Top of Data shown
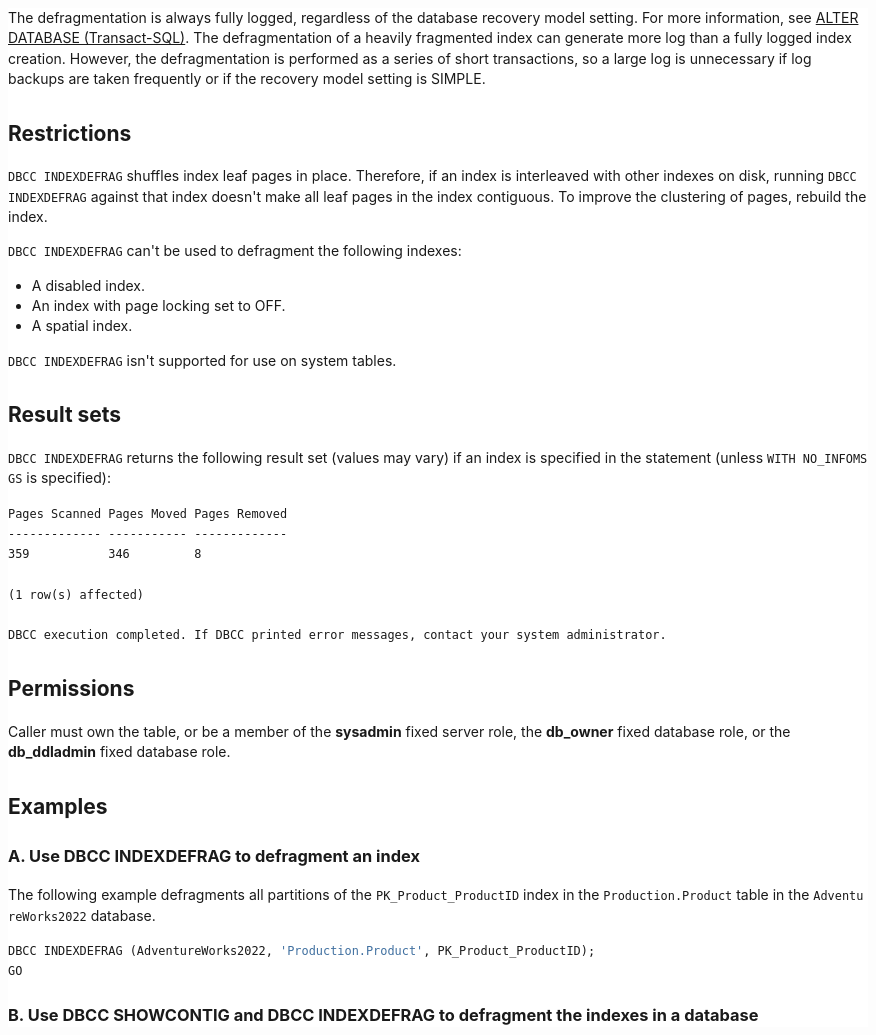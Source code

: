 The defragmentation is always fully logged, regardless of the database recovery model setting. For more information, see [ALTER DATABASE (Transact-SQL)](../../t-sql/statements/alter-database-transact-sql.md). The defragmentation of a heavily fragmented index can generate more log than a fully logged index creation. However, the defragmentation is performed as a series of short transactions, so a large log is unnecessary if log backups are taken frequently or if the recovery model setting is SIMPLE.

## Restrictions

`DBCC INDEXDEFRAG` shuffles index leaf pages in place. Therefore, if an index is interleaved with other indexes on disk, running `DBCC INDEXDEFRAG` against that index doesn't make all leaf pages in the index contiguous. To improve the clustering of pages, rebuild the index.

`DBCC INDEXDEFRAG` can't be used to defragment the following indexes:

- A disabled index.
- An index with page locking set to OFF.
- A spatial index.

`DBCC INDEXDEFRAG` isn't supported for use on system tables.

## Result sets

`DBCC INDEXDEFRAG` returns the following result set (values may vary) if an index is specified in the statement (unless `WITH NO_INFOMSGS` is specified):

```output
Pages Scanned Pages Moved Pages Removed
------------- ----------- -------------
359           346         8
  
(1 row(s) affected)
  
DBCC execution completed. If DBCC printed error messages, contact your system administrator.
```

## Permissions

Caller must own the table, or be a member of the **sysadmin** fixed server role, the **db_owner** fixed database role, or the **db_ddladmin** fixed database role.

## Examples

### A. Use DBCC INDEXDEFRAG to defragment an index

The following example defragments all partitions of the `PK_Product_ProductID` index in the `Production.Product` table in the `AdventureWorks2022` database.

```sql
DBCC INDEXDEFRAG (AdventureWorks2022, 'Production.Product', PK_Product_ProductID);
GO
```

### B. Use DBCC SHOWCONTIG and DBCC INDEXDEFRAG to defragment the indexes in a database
Bottom of Data shown
#### Work instructions:
Pictures stay out; the entries above are to be output exactly as given.

#### Expected answer:
Source code

: The defragmentation is always fully logged, regardless of the database recovery model setting. For more information, see [ALTER DATABASE (Transact-SQL)](../../t-sql/statements/alter-database-transact-sql.md). The defragmentation of a heavily fragmented index can generate more log than a fully logged index creation. However, the defragmentation is performed as a series of short transactions, so a large log is unnecessary if log backups are taken frequently or if the recovery model setting is SIMPLE.

## Restrictions

`DBCC INDEXDEFRAG` shuffles index leaf pages in place. Therefore, if an index is interleaved with other indexes on disk, running `DBCC INDEXDEFRAG` against that index doesn't make all leaf pages in the index contiguous. To improve the clustering of pages, rebuild the index.

`DBCC INDEXDEFRAG` can't be used to defragment the following indexes:

- A disabled index.
- An index with page locking set to OFF.
- A spatial index.

`DBCC INDEXDEFRAG` isn't supported for use on system tables.

## Result sets

`DBCC INDEXDEFRAG` returns the following result set (values may vary) if an index is specified in the statement (unless `WITH NO_INFOMSGS` is specified):

```output
Pages Scanned Pages Moved Pages Removed
------------- ----------- -------------
359           346         8
  
(1 row(s) affected)
  
DBCC execution completed. If DBCC printed error messages, contact your system administrator.
```

## Permissions

Caller must own the table, or be a member of the **sysadmin** fixed server role, the **db_owner** fixed database role, or the **db_ddladmin** fixed database role.

## Examples

### A. Use DBCC INDEXDEFRAG to defragment an index

The following example defragments all partitions of the `PK_Product_ProductID` index in the `Production.Product` table in the `AdventureWorks2022` database.

```sql
DBCC INDEXDEFRAG (AdventureWorks2022, 'Production.Product', PK_Product_ProductID);
GO
```

### B. Use DBCC SHOWCONTIG and DBCC INDEXDEFRAG to defragment the indexes in a database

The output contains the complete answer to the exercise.